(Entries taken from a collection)

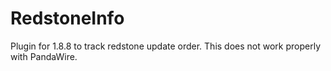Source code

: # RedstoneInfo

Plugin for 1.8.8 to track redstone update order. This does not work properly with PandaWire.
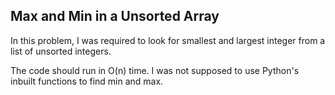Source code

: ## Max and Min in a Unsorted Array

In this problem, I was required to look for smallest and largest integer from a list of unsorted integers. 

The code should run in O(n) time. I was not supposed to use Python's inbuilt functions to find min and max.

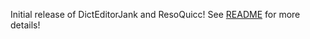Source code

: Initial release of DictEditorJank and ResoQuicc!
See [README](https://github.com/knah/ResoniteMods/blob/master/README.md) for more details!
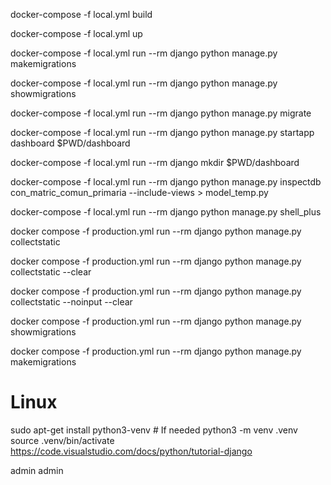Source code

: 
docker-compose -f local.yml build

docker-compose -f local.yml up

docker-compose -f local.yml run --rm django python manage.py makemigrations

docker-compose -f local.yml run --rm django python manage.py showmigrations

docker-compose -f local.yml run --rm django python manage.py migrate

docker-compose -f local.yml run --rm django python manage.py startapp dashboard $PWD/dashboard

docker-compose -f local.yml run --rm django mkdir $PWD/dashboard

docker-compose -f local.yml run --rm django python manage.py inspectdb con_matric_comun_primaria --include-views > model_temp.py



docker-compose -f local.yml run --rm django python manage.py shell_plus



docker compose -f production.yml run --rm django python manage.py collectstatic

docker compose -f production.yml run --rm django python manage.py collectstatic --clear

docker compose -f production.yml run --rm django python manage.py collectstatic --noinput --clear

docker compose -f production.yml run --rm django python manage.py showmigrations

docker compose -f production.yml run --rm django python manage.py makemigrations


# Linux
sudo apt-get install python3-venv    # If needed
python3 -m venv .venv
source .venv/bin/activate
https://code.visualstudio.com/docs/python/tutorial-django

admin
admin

### AIM OF THE EXERCISE
Among the records, find all lines that include the string "local" and return them.

### SOLUTION FOR THIS PROBLEM
docker-compose -f local.yml build
docker-compose -f local.yml up
docker-compose -f local.yml run --rm django python manage.py makemigrations
docker-compose -f local.yml run --rm django python manage.py showmigrations
docker-compose -f local.yml run --rm django python manage.py migrate
docker-compose -f local.yml run --rm django python manage.py startapp dashboard $PWD/dashboard
docker-compose -f local.yml run --rm django mkdir $PWD/dashboard
docker-compose -f local.yml run --rm django python manage.py inspectdb con_matric_comun_primaria --include-views > model_temp.py
docker-compose -f local.yml run --rm django python manage.py shell_plus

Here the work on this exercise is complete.